Sophia lets out a large sigh. A bit early today. The knock was the cause of the darkness and hushed alarm in her room, the unfortunate side effect of so many young students experiencing such a profound tragedy. The low light and silence was meant to give the impression that she was still sleeping, in an attempt to take advantage of any peace and quiet she could get. The students, however, had begun to visit her room earlier and earlier as more of them flocked to her little shop, in an effort to get their guilty pleasures with enough time to savor them before the start of classes. It was understandable, but still very frustrating. She knew they were not disturbing her mornings maliciously, which is why she never turned any away.

Sophia was already dressed for the day, she didn't like anyone to see her in an unkempt manner. She quickly walked to the door, avoiding the boxes of merchandise sitting around her dorm room. She opened the door and on the other side was a young first year girl, a customer that was consistently first in line. She never bought much, a treat here and a treat there, but she loved to chat, a lot of them did. Today was definitely no different.


Sophia checked the time on her phone, 6:15am. The shop was busy as ever, even with the two people helping her. The line was still so long, with no end in sight, another morning without a minute to herself.

Her closest assistant must have noticed the exasperated look on her face. "Take a break boss, we got this," she remarked with a light tap on the shoulder.

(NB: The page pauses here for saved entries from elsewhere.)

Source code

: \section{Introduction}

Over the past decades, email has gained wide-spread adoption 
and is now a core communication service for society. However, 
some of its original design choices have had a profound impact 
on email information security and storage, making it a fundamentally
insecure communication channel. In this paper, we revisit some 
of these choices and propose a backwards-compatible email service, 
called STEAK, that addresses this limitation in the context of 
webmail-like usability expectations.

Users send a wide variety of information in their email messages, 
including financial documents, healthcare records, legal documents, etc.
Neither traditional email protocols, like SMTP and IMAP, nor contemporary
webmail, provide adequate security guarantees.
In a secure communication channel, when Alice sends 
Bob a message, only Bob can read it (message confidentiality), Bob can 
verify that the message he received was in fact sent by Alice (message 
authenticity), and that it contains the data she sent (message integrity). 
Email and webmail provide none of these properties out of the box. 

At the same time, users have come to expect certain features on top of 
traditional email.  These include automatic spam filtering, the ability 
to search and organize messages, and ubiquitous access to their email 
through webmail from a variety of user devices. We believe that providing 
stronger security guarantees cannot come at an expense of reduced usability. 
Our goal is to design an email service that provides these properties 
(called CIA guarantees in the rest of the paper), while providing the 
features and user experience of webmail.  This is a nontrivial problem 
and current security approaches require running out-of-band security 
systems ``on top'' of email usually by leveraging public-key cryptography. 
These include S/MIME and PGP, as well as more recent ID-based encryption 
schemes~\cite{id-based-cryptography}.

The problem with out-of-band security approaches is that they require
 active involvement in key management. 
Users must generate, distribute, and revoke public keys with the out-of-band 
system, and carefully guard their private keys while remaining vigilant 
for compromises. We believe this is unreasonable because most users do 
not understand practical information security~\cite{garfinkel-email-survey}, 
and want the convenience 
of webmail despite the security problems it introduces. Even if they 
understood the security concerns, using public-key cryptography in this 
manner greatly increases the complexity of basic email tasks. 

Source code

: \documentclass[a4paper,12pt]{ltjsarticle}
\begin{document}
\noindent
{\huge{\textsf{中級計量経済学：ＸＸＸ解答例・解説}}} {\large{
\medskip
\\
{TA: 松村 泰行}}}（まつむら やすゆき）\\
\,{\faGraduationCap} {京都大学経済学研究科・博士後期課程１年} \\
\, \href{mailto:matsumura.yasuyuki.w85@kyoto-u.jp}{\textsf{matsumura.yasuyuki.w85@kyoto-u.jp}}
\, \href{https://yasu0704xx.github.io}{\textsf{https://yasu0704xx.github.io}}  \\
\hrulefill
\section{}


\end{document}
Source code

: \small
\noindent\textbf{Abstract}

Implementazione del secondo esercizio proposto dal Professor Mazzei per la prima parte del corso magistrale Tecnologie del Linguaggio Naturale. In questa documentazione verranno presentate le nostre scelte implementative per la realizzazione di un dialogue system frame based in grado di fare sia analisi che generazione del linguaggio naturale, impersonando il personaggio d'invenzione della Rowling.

"I think I'll take you up on that Jen," she replied with a smile on her face. "I'll be in the cafeteria if you girls need me."


As she walked into the cafeteria, she only made a passing glance at the few students awake this early. Everyone looked fairly deep in thought to notice her, not that she blamed them. Sophia grabbed a quick cup of tea and some toast with strawberry jam, not the most hearty breakfast, but good enough to get something in her stomach before classes. She took a seat at a 2 person table near the window, placing her ledger on the table. Just because she was taking a break didn't mean she couldn't get any work done. Sophia took in the mediocre scent of the cheap bagged tea, taking in the view before getting started.